Rebmann, Johannes

1820-1876
Anglican Communion (Church Missionary Society)
Kenya

Johannes Rebmann Johannes Rebmann was a missionary, explorer, and linguist in East Africa. A German Lutheran trained at Basel Mission seminary in Switzerland, Rebmann was accepted by the Church Missionary Society (CMS) for work in East Africa and received Anglican orders in 1845. He joined Johann Ludwig Krapf in Mombasa in 1846 and remained in East Africa continuously, apart from two short visits to Egypt, until 1875. During his first visit to Egypt he married a widowed teacher, Mrs. Tyler, who died in 1866. He made several journeys into the hinterland and in 1848 became the first European to sight Mount Kilimanjaro and report that it was snow-covered. He visited Chaga country around Kilimanjaro three times. In 1855, together with Johann Erhardt (another CMS missionary), he published a map based on local information that placed Mounts Kenya and Kilimanjaro approximately correctly and indicated the existence of a huge inland sea. This provided the stimulus for the journeys of the British explorers Speke and Burton, the discovery by Europeans of Lakes Victoria and Tanganyika, and of the kingdom of Buganda, where Christian missions had their first major success in East Africa.

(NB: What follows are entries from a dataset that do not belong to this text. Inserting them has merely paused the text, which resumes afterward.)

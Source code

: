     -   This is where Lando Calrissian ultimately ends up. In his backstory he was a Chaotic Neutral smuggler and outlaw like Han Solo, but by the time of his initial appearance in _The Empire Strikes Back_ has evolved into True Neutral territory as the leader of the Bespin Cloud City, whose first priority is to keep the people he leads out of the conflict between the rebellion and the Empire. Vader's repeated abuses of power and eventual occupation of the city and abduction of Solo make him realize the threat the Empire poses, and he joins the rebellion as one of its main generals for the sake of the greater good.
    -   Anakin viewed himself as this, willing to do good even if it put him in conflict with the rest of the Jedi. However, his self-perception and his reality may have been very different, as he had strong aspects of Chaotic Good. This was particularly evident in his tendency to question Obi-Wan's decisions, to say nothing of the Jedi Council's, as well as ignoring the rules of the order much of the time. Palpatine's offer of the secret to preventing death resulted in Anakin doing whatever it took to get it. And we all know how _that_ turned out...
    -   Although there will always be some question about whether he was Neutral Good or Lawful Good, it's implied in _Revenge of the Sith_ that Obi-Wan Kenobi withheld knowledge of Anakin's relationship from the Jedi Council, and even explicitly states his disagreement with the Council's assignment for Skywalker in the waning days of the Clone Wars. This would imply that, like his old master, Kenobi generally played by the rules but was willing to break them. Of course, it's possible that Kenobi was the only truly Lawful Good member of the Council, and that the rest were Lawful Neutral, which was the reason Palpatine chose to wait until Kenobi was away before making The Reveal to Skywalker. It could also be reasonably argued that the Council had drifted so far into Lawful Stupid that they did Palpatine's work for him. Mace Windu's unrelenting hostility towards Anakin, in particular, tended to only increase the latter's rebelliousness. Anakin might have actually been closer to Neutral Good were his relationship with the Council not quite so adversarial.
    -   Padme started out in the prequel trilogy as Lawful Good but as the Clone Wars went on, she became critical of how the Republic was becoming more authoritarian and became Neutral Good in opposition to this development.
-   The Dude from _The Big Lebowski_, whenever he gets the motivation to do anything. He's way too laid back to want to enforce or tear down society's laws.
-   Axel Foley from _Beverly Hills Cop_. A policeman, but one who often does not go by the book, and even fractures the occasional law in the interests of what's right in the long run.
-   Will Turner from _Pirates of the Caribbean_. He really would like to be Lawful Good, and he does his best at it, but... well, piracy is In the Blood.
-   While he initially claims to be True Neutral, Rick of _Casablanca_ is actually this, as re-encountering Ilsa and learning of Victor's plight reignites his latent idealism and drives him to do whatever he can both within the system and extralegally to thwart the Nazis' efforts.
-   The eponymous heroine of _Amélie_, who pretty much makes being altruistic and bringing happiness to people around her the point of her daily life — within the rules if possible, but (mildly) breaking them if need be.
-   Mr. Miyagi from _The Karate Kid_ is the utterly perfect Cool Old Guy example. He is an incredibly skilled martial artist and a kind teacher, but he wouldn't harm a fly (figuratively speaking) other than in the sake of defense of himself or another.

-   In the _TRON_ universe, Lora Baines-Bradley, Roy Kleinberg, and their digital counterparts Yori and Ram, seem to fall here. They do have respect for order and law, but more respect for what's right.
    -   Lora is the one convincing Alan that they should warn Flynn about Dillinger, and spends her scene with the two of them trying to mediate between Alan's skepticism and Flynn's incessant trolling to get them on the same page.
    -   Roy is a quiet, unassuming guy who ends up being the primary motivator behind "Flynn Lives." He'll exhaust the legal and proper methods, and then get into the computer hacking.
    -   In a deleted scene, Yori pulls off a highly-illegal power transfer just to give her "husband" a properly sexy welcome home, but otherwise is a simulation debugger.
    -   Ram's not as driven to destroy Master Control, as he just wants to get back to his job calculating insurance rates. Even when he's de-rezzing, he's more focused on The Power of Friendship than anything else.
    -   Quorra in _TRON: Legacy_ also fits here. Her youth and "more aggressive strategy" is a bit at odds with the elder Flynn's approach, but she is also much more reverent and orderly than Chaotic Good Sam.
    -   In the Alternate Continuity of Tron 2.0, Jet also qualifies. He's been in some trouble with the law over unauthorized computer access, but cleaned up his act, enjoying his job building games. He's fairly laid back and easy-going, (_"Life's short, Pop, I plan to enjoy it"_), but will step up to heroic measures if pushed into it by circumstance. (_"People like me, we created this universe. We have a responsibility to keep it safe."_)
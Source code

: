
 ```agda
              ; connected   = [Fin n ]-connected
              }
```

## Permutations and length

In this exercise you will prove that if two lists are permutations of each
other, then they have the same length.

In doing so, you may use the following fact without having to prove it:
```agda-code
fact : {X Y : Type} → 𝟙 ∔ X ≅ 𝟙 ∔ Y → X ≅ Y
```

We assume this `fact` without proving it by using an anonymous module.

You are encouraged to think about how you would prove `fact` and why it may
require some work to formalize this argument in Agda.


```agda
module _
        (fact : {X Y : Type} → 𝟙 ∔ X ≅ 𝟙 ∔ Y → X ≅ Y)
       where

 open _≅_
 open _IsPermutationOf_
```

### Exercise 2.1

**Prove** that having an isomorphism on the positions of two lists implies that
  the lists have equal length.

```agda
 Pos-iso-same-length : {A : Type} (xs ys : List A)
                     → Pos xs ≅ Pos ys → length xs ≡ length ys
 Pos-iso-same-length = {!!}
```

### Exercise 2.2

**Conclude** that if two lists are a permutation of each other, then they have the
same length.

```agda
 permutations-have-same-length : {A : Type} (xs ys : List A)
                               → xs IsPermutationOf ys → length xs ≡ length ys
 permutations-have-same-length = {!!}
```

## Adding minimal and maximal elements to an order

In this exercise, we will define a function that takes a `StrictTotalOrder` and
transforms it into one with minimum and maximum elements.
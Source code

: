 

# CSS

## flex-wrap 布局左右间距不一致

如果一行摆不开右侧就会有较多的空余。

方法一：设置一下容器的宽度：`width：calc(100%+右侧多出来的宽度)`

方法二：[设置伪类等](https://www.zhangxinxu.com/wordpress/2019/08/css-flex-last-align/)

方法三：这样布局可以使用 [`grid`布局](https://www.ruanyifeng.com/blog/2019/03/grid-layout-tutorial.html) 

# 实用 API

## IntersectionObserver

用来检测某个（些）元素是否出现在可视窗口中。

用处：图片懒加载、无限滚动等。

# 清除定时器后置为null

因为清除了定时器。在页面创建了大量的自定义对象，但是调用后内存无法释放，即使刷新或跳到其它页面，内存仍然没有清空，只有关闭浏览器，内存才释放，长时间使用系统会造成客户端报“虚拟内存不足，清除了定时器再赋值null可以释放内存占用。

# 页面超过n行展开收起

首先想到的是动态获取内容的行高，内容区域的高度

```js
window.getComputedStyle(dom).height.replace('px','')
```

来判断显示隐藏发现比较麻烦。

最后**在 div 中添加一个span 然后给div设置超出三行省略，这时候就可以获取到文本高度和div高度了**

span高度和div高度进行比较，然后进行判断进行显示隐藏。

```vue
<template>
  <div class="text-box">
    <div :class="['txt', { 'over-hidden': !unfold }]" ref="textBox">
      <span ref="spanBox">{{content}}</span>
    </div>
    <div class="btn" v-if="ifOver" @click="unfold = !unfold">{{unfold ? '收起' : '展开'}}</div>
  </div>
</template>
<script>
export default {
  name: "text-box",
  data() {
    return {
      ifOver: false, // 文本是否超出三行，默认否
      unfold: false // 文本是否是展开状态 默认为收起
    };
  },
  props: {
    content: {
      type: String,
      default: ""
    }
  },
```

After Krapf was invalided to Europe in 1855, Rebmann remained at Rabai just inland from the coastal plain with a tiny handful of converts. In 1864 he was joined by Ismael Semler (later ordained). Semler originally came from Mozambique, was freed from slavery by the British, and was raised in a CMS settlement in India, where Karl Wilhelm Isenberg worked for a time. In 1875 the CMS established a freed slave settlement near Mombasa, new missionaries arrived, and Rebmann, now blind and ill, returned to Germany where he joined Krapf at Korntal. The following year, just before he died, he married Mrs. Finkh (a widow), who survived him.

Rebmann’s contributions to East African history were his geographical discoveries and his linguistic achievements: he compiled vocabularies in several languages and translated the Gospels of Luke and John into Swahili.

M. Louise Pirouet


Bibliography

The main sources for Rebmann’s life are Eugene Stock, The History of the Church Missionary Society, vol. 2 (1899), pp. 124-138, and J. L. Krapf, Travels, Researches and Missionary Labours (1860). The Church Missionary Intelligencer also contains useful material.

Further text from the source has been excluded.